Mala beamed as she scooped rice on to my plate: ‘Eat, eat.’ (My protestations would invariably be met with: ‘You are too thin.’)
Rajdurai continued. ‘My Mars, and Rebecca’s Venus were strong; my Jupiter particularly important. (As in Western astrology, the Tamils see Jupiter as to do with religion, love of knowledge, travel, philosophy, exaltedness, spiritual gnosis.) But most prominent was Rebecca’s Saturn, and this was of great concern to Rajdurai.
‘Saturn is a great malefic to the Tamils: by nature he is arrogant and ill-omened. His blessings are overwhelming but his wrath can create untold misery.

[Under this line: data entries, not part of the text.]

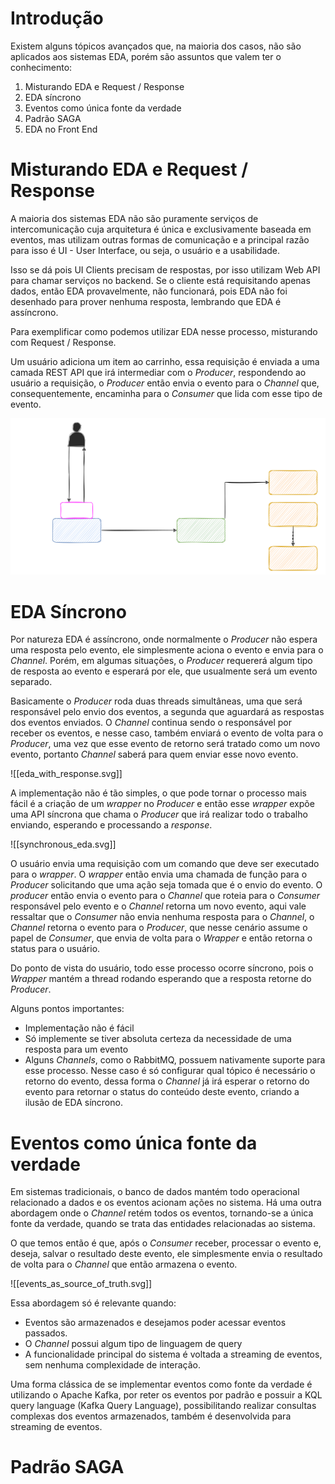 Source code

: # Introdução

Existem alguns tópicos avançados que, na maioria dos casos, não são aplicados aos sistemas EDA, porém são assuntos que valem ter o conhecimento:

1. Misturando EDA e Request  / Response 
2. EDA síncrono
3. Eventos como única fonte da verdade 
4. Padrão SAGA
5. EDA no Front End

# Misturando EDA e Request / Response

A maioria dos sistemas EDA não são puramente serviços de intercomunicação cuja arquitetura é única e exclusivamente baseada em eventos, mas utilizam outras formas de comunicação e a principal razão para isso é UI - User Interface, ou seja, o usuário e a usabilidade.

Isso se dá pois UI Clients precisam de respostas, por isso utilizam Web API para chamar serviços no backend. Se o cliente está requisitando apenas dados, então EDA provavelmente, não funcionará, pois EDA não foi desenhado para prover nenhuma resposta, lembrando que EDA é assíncrono. 

Para exemplificar como podemos utilizar EDA nesse processo, misturando com Request / Response. 

Um usuário adiciona um item ao carrinho, essa requisição é enviada a uma camada REST API que irá intermediar com o _Producer_, respondendo ao usuário a requisição, o _Producer_ então envia o evento para o _Channel_ que, consequentemente, encaminha para o _Consumer_ que lida com esse tipo de evento. 

![[mixing_eda_with_request_response]](https://github.com/BrunoOlivei/EDA/blob/main/Anexos/mixing_eda_with_request_response.svg)
# EDA Síncrono

Por natureza EDA é assíncrono, onde normalmente o _Producer_ não espera uma resposta pelo evento, ele simplesmente aciona o evento e envia para o _Channel_. Porém, em algumas situações, o _Producer_ requererá algum tipo de resposta ao evento e esperará por ele, que usualmente será um evento separado. 

Basicamente o _Producer_ roda duas threads simultâneas, uma que será responsável pelo envio dos eventos, a segunda que aguardará as respostas dos eventos enviados. O _Channel_ continua sendo o responsável por receber os eventos, e nesse caso, também enviará o evento de volta para o _Producer_, uma vez que esse evento de retorno será tratado como um novo evento, portanto _Channel_ saberá para quem enviar esse novo evento. 

![[eda_with_response.svg]]

A implementação não é tão simples, o que pode tornar o processo mais fácil é a criação de um _wrapper_ no _Producer_ e então esse _wrapper_ expõe uma API síncrona que chama o _Producer_ que irá realizar todo o trabalho enviando, esperando e processando a _response_.

![[synchronous_eda.svg]]

O usuário envia uma requisição com um comando que deve ser executado para o _wrapper_. O _wrapper_ então envia uma chamada de função para o _Producer_ solicitando que uma ação seja tomada que é o envio do evento. O _producer_ então envia o evento para o _Channel_ que roteia para o _Consumer_ responsável pelo evento e o _Channel_ retorna um novo evento, aqui vale ressaltar que o _Consumer_ não envia nenhuma resposta para o _Channel_, o _Channel_ retorna o evento para o _Producer_, que nesse cenário assume o papel de _Consumer_, que envia de volta para o _Wrapper_ e então retorna o status para o usuário. 

Do ponto de vista do usuário, todo esse processo ocorre síncrono, pois o _Wrapper_ mantém a thread rodando esperando que a resposta retorne do _Producer_.

Alguns pontos importantes:

- Implementação não é fácil
- Só implemente se tiver absoluta certeza da necessidade de uma resposta para um evento
- Alguns _Channels_, como o RabbitMQ, possuem nativamente suporte para esse processo. Nesse caso é só configurar qual tópico é necessário o retorno do evento, dessa forma o _Channel_ já irá esperar o retorno do evento para retornar o status do conteúdo deste evento, criando a ilusão de EDA síncrono.

# Eventos como única fonte da verdade 

Em sistemas tradicionais, o banco de dados mantém todo operacional relacionado a dados e os eventos acionam ações no sistema. Há uma outra abordagem onde o _Channel_ retém todos os eventos, tornando-se a única fonte da verdade, quando se trata das entidades relacionadas ao sistema. 

O que temos então é que, após o _Consumer_ receber, processar o evento e, deseja, salvar o resultado deste evento, ele simplesmente envia o resultado de volta para o _Channel_ que então armazena o evento. 

![[events_as_source_of_truth.svg]]

Essa abordagem só é relevante quando:

- Eventos são armazenados e desejamos poder acessar eventos passados.
- O _Channel_ possui algum tipo de linguagem de query
- A funcionalidade principal do sistema é voltada a streaming de eventos, sem nenhuma complexidade de interação. 

Uma forma clássica de se implementar eventos como fonte da verdade é utilizando o Apache Kafka, por reter os eventos por padrão e possuir a KQL query language (Kafka Query Language), possibilitando realizar consultas complexas dos eventos armazenados, também é desenvolvida para streaming de eventos. 

# Padrão SAGA


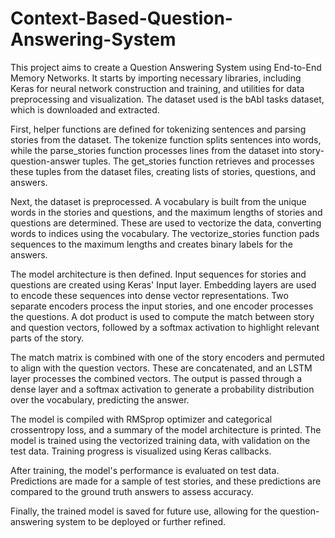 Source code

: # Context-Based-Question-Answering-System
This project aims to create a Question Answering System using End-to-End Memory Networks. It starts by importing necessary libraries, including Keras for neural network construction and training, and utilities for data preprocessing and visualization. The dataset used is the bAbI tasks dataset, which is downloaded and extracted.

First, helper functions are defined for tokenizing sentences and parsing stories from the dataset. The tokenize function splits sentences into words, while the parse_stories function processes lines from the dataset into story-question-answer tuples. The get_stories function retrieves and processes these tuples from the dataset files, creating lists of stories, questions, and answers.

Next, the dataset is preprocessed. A vocabulary is built from the unique words in the stories and questions, and the maximum lengths of stories and questions are determined. These are used to vectorize the data, converting words to indices using the vocabulary. The vectorize_stories function pads sequences to the maximum lengths and creates binary labels for the answers.

The model architecture is then defined. Input sequences for stories and questions are created using Keras' Input layer. Embedding layers are used to encode these sequences into dense vector representations. Two separate encoders process the input stories, and one encoder processes the questions. A dot product is used to compute the match between story and question vectors, followed by a softmax activation to highlight relevant parts of the story.

The match matrix is combined with one of the story encoders and permuted to align with the question vectors. These are concatenated, and an LSTM layer processes the combined vectors. The output is passed through a dense layer and a softmax activation to generate a probability distribution over the vocabulary, predicting the answer.

The model is compiled with RMSprop optimizer and categorical crossentropy loss, and a summary of the model architecture is printed. The model is trained using the vectorized training data, with validation on the test data. Training progress is visualized using Keras callbacks.

After training, the model's performance is evaluated on test data. Predictions are made for a sample of test stories, and these predictions are compared to the ground truth answers to assess accuracy.

Finally, the trained model is saved for future use, allowing for the question-answering system to be deployed or further refined.
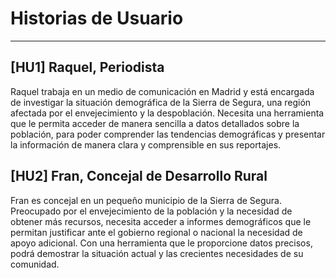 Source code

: # Historias de Usuario

---

## [HU1] Raquel, Periodista
Raquel trabaja en un medio de comunicación en Madrid y está encargada de investigar la situación demográfica de la Sierra de Segura, una región afectada por el envejecimiento y la despoblación. Necesita una herramienta que le permita acceder de manera sencilla a datos detallados sobre la población, para poder comprender las tendencias demográficas y presentar la información de manera clara y comprensible en sus reportajes.

## [HU2] Fran, Concejal de Desarrollo Rural
Fran es concejal en un pequeño municipio de la Sierra de Segura. Preocupado por el envejecimiento de la población y la necesidad de obtener más recursos, necesita acceder a informes demográficos que le permitan justificar ante el gobierno regional o nacional la necesidad de apoyo adicional. Con una herramienta que le proporcione datos precisos, podrá demostrar la situación actual y las crecientes necesidades de su comunidad.

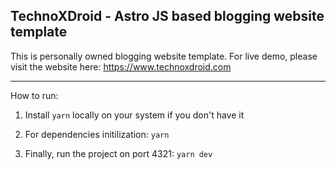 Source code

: ## TechnoXDroid - Astro JS based blogging website template

This is personally owned blogging website template. For live demo, please visit the website here: https://www.technoxdroid.com

---
How to run: 

1. Install `yarn` locally on your system if you don't have it

2. For dependencies initilization:    `yarn` 

3. Finally, run the project on port 4321: `yarn dev`
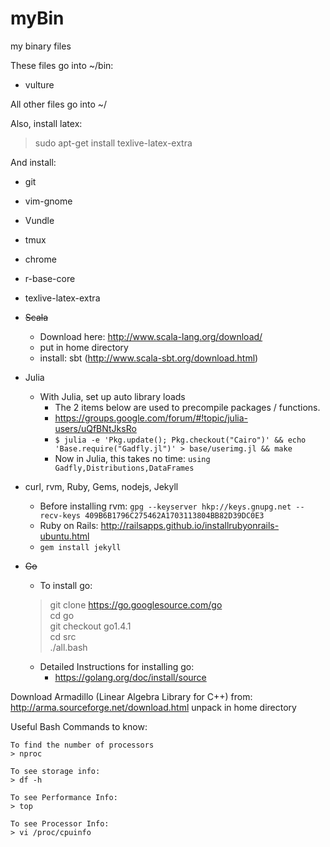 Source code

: # myBin
my binary files

These files go into ~/bin:
- vulture

All other files go into ~/

Also, install latex:
> sudo apt-get install texlive-latex-extra

And install:
- git
- vim-gnome
- Vundle
- tmux
- chrome
- r-base-core
- texlive-latex-extra
- ~~Scala~~
    - Download here: http://www.scala-lang.org/download/
    - put in home directory 
    - install: sbt (http://www.scala-sbt.org/download.html)
- Julia
    - With Julia, set up auto library loads
      - The 2 items below are used to precompile packages / functions.
      - https://groups.google.com/forum/#!topic/julia-users/uQfBNtJksRo
      - `$ julia -e 'Pkg.update(); Pkg.checkout("Cairo")' && echo 'Base.require("Gadfly.jl")' > base/userimg.jl && make`
      - Now in Julia, this takes no time: `using Gadfly,Distributions,DataFrames`
- curl, rvm, Ruby, Gems, nodejs, Jekyll
    - Before installing rvm: `gpg --keyserver hkp://keys.gnupg.net --recv-keys 409B6B1796C275462A1703113804BB82D39DC0E3`
    - Ruby on Rails: http://railsapps.github.io/installrubyonrails-ubuntu.html
    - `gem install jekyll`
- ~~Go~~
    - To install go:
    
    > git clone https://go.googlesource.com/go  
    > cd go  
    > git checkout go1.4.1  
    > cd src  
    > ./all.bash  
    - Detailed Instructions for installing go:
        - https://golang.org/doc/install/source 




Download Armadillo (Linear Algebra Library for C++) from:
    http://arma.sourceforge.net/download.html
    unpack in home directory





Useful Bash Commands to know:

    To find the number of processors
    > nproc
    
    To see storage info:
    > df -h
    
    To see Performance Info:
    > top
    
    To see Processor Info:
    > vi /proc/cpuinfo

Consequently he is universally worshipped, though more out of fear than, reverence, and he has to be propitiated before all others. At Tirunallar near Karaikkal there is an ancient Saturn temple which is visited by people from all over Tamil Nadu, indeed by Tamils from all over south Asia; the temple is dedicated to Lord Siva but Saturn has a place inside the outer wall of the temple. Here, the legend says, Saturn was made powerless when King Nala to
ok refuge with Siva when Saturn wanted to destroy him. It will be necessary for you to go to him to make the appropriate offerings.’
Saturn is about hard lessons, hard grind, hard work, obsessive even; there is a sense with people touched by Saturn that things can never be relied on to remain good, that happiness is transitory and that things may always turn against you. All of this was over my head, but Rebecca, who is a psychologist, follows Carl Jung in thinking that the symbols of astrology – the sun for example, the moon, Saturn, the Lion – are so ingrained in us that they have a meaning which resonates in the unconscious even when formal religious belief is no more. And of course they are woven into the archetypal patterns which inform our art and poetry as well as our religion, whether in the hands of the Tamil Kampan or the English Shakespeare – and so they are still a means to enchantment, even if you believe that the fault lies not in our stars but ourselves.
Which is all well and good, of course, but to Mala these are tangible forces for good and ill that can wreck your life, and have to be acted on or disregarded at your peril. This is one dimension of the unseen powers for which she marks out the kolam on her doorstep every morning. And when you have four daughters with back-breaking dowries to pay, and intractable astrological injunctions to obey, it is easy to see how such invisible forces can become all too concrete and may conspire against you. For her, Saturn is nothing if not a real presence.